[Assigned task]: Everything in the entries below should be restated exactly, except for the pictures.

[Provided records]:
- - -
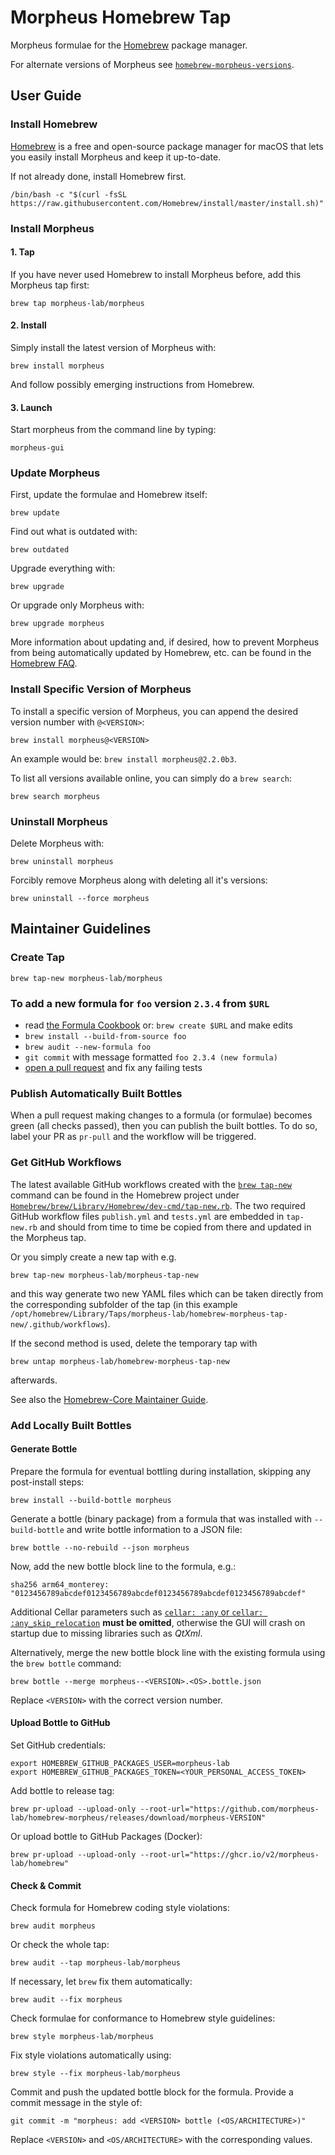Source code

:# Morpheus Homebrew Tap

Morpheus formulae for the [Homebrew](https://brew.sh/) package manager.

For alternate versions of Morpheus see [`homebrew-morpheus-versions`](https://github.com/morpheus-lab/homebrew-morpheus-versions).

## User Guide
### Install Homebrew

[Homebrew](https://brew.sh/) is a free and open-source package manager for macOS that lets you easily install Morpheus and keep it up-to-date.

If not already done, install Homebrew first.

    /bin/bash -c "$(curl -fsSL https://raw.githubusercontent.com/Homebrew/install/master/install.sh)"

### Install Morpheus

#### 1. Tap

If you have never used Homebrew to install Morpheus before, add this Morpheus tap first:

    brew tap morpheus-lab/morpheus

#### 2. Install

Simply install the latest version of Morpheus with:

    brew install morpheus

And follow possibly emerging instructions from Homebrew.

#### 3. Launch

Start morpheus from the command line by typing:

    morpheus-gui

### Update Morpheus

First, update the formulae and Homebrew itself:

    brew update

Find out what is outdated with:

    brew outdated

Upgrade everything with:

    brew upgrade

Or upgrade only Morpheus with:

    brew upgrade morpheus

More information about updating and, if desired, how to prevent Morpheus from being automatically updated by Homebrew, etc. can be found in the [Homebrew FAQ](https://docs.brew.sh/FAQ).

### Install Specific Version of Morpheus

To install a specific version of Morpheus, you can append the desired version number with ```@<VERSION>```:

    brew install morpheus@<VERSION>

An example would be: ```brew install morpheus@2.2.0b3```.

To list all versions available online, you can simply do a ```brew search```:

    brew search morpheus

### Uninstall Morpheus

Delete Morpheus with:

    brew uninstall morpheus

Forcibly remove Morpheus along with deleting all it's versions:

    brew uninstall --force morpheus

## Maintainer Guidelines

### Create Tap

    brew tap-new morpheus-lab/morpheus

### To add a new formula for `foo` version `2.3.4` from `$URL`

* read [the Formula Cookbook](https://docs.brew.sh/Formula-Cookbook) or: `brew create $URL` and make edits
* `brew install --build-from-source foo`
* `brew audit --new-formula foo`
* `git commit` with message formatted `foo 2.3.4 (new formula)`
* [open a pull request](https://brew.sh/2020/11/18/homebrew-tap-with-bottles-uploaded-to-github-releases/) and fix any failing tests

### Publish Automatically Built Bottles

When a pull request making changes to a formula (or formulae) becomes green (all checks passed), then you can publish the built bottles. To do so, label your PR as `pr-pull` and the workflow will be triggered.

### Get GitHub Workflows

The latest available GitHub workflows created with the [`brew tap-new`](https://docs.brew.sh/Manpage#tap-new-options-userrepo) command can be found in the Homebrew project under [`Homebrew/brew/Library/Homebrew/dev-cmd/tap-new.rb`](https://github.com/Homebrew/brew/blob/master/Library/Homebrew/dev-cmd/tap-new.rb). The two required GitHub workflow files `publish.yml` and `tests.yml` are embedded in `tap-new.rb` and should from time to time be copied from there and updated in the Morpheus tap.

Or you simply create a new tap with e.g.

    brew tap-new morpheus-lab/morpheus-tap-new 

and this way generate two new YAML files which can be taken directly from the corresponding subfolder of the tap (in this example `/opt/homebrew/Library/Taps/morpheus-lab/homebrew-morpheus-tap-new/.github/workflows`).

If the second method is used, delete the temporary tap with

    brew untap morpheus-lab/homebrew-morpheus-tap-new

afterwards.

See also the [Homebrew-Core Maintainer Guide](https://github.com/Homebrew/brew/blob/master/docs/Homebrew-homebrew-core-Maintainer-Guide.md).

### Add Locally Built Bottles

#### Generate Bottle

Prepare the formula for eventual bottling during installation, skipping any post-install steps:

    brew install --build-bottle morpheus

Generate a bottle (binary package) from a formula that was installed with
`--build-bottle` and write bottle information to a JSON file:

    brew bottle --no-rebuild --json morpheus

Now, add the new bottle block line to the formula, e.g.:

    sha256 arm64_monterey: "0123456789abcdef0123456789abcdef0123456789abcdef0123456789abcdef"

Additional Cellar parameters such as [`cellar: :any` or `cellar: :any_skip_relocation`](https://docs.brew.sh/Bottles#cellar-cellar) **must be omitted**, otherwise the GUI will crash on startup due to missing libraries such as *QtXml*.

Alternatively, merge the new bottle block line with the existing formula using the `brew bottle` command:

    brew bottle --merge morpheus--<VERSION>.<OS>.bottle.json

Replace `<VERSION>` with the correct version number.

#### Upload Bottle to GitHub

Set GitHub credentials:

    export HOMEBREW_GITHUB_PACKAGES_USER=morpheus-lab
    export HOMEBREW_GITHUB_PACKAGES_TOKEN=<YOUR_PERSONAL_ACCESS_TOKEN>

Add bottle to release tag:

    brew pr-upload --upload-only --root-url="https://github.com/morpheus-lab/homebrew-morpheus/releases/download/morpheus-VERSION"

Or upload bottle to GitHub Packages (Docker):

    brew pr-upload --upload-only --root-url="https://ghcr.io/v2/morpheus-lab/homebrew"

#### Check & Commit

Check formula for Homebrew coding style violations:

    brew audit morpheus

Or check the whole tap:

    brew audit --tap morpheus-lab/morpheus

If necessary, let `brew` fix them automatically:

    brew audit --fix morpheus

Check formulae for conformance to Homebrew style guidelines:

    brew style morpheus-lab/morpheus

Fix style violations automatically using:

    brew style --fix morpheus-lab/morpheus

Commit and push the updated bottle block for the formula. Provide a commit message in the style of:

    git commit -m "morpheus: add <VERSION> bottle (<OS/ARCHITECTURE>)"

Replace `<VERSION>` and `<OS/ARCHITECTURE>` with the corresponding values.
- - -
[Task solution]:
Source code

:# Morpheus Homebrew Tap

Morpheus formulae for the [Homebrew](https://brew.sh/) package manager.

For alternate versions of Morpheus see [`homebrew-morpheus-versions`](https://github.com/morpheus-lab/homebrew-morpheus-versions).

## User Guide
### Install Homebrew

[Homebrew](https://brew.sh/) is a free and open-source package manager for macOS that lets you easily install Morpheus and keep it up-to-date.

If not already done, install Homebrew first.

    /bin/bash -c "$(curl -fsSL https://raw.githubusercontent.com/Homebrew/install/master/install.sh)"

### Install Morpheus

#### 1. Tap

If you have never used Homebrew to install Morpheus before, add this Morpheus tap first:

    brew tap morpheus-lab/morpheus

#### 2. Install

Simply install the latest version of Morpheus with:

    brew install morpheus

And follow possibly emerging instructions from Homebrew.

#### 3. Launch

Start morpheus from the command line by typing:

    morpheus-gui

### Update Morpheus

First, update the formulae and Homebrew itself:

    brew update

Find out what is outdated with:

    brew outdated

Upgrade everything with:

    brew upgrade

Or upgrade only Morpheus with:

    brew upgrade morpheus

More information about updating and, if desired, how to prevent Morpheus from being automatically updated by Homebrew, etc. can be found in the [Homebrew FAQ](https://docs.brew.sh/FAQ).

### Install Specific Version of Morpheus

To install a specific version of Morpheus, you can append the desired version number with ```@<VERSION>```:

    brew install morpheus@<VERSION>

An example would be: ```brew install morpheus@2.2.0b3```.

To list all versions available online, you can simply do a ```brew search```:

    brew search morpheus

### Uninstall Morpheus

Delete Morpheus with:

    brew uninstall morpheus

Forcibly remove Morpheus along with deleting all it's versions:

    brew uninstall --force morpheus

## Maintainer Guidelines

### Create Tap

    brew tap-new morpheus-lab/morpheus

### To add a new formula for `foo` version `2.3.4` from `$URL`

* read [the Formula Cookbook](https://docs.brew.sh/Formula-Cookbook) or: `brew create $URL` and make edits
* `brew install --build-from-source foo`
* `brew audit --new-formula foo`
* `git commit` with message formatted `foo 2.3.4 (new formula)`
* [open a pull request](https://brew.sh/2020/11/18/homebrew-tap-with-bottles-uploaded-to-github-releases/) and fix any failing tests

### Publish Automatically Built Bottles

When a pull request making changes to a formula (or formulae) becomes green (all checks passed), then you can publish the built bottles. To do so, label your PR as `pr-pull` and the workflow will be triggered.

### Get GitHub Workflows

The latest available GitHub workflows created with the [`brew tap-new`](https://docs.brew.sh/Manpage#tap-new-options-userrepo) command can be found in the Homebrew project under [`Homebrew/brew/Library/Homebrew/dev-cmd/tap-new.rb`](https://github.com/Homebrew/brew/blob/master/Library/Homebrew/dev-cmd/tap-new.rb). The two required GitHub workflow files `publish.yml` and `tests.yml` are embedded in `tap-new.rb` and should from time to time be copied from there and updated in the Morpheus tap.

Or you simply create a new tap with e.g.

    brew tap-new morpheus-lab/morpheus-tap-new 

and this way generate two new YAML files which can be taken directly from the corresponding subfolder of the tap (in this example `/opt/homebrew/Library/Taps/morpheus-lab/homebrew-morpheus-tap-new/.github/workflows`).

If the second method is used, delete the temporary tap with

    brew untap morpheus-lab/homebrew-morpheus-tap-new

afterwards.

See also the [Homebrew-Core Maintainer Guide](https://github.com/Homebrew/brew/blob/master/docs/Homebrew-homebrew-core-Maintainer-Guide.md).

### Add Locally Built Bottles

#### Generate Bottle

Prepare the formula for eventual bottling during installation, skipping any post-install steps:

    brew install --build-bottle morpheus

Generate a bottle (binary package) from a formula that was installed with
`--build-bottle` and write bottle information to a JSON file:

    brew bottle --no-rebuild --json morpheus

Now, add the new bottle block line to the formula, e.g.:

    sha256 arm64_monterey: "0123456789abcdef0123456789abcdef0123456789abcdef0123456789abcdef"

Additional Cellar parameters such as [`cellar: :any` or `cellar: :any_skip_relocation`](https://docs.brew.sh/Bottles#cellar-cellar) **must be omitted**, otherwise the GUI will crash on startup due to missing libraries such as *QtXml*.

Alternatively, merge the new bottle block line with the existing formula using the `brew bottle` command:

    brew bottle --merge morpheus--<VERSION>.<OS>.bottle.json

Replace `<VERSION>` with the correct version number.

#### Upload Bottle to GitHub

Set GitHub credentials:

    export HOMEBREW_GITHUB_PACKAGES_USER=morpheus-lab
    export HOMEBREW_GITHUB_PACKAGES_TOKEN=<YOUR_PERSONAL_ACCESS_TOKEN>

Add bottle to release tag:

    brew pr-upload --upload-only --root-url="https://github.com/morpheus-lab/homebrew-morpheus/releases/download/morpheus-VERSION"

Or upload bottle to GitHub Packages (Docker):

    brew pr-upload --upload-only --root-url="https://ghcr.io/v2/morpheus-lab/homebrew"

#### Check & Commit

Check formula for Homebrew coding style violations:

    brew audit morpheus

Or check the whole tap:

    brew audit --tap morpheus-lab/morpheus

If necessary, let `brew` fix them automatically:

    brew audit --fix morpheus

Check formulae for conformance to Homebrew style guidelines:

    brew style morpheus-lab/morpheus

Fix style violations automatically using:

    brew style --fix morpheus-lab/morpheus

Commit and push the updated bottle block for the formula. Provide a commit message in the style of:

    git commit -m "morpheus: add <VERSION> bottle (<OS/ARCHITECTURE>)"

Replace `<VERSION>` and `<OS/ARCHITECTURE>` with the corresponding values.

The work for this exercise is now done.